Data shown:
+-------+
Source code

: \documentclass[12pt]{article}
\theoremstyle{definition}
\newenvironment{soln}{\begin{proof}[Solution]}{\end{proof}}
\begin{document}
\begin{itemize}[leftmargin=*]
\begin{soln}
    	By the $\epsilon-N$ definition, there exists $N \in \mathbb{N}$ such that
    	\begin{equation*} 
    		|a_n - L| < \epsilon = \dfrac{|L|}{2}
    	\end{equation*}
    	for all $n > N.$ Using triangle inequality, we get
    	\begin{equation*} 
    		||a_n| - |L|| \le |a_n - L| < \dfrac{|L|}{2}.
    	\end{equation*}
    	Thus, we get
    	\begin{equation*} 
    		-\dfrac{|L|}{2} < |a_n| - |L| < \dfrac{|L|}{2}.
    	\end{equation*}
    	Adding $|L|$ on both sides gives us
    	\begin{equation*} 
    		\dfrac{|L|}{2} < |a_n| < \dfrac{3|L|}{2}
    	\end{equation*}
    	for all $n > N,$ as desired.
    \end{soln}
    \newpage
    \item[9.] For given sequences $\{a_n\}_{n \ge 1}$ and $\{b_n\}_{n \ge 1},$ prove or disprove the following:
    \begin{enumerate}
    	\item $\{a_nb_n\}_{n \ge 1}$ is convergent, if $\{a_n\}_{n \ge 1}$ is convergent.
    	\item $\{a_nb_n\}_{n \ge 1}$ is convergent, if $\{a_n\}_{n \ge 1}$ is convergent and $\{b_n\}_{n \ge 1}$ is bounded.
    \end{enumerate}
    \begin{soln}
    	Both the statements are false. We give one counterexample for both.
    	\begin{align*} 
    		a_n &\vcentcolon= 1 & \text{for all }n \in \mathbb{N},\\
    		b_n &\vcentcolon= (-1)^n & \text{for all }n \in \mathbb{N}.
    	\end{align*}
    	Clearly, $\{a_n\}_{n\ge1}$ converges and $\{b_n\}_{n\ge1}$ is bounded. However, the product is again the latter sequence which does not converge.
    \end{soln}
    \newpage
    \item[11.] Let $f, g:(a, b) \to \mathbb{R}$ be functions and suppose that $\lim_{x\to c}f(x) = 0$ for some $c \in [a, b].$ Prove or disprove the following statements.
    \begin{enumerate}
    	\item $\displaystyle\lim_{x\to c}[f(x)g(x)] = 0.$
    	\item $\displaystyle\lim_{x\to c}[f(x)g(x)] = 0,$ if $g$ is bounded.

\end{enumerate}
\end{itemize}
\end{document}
+-------+
Required work:
Read through the entries above, and wherever a line holds the string "vcentcolon", copy it.

Task output:
    		a_n &\vcentcolon= 1 & \text{for all }n \in \mathbb{N},\\
    		b_n &\vcentcolon= (-1)^n & \text{for all }n \in \mathbb{N}.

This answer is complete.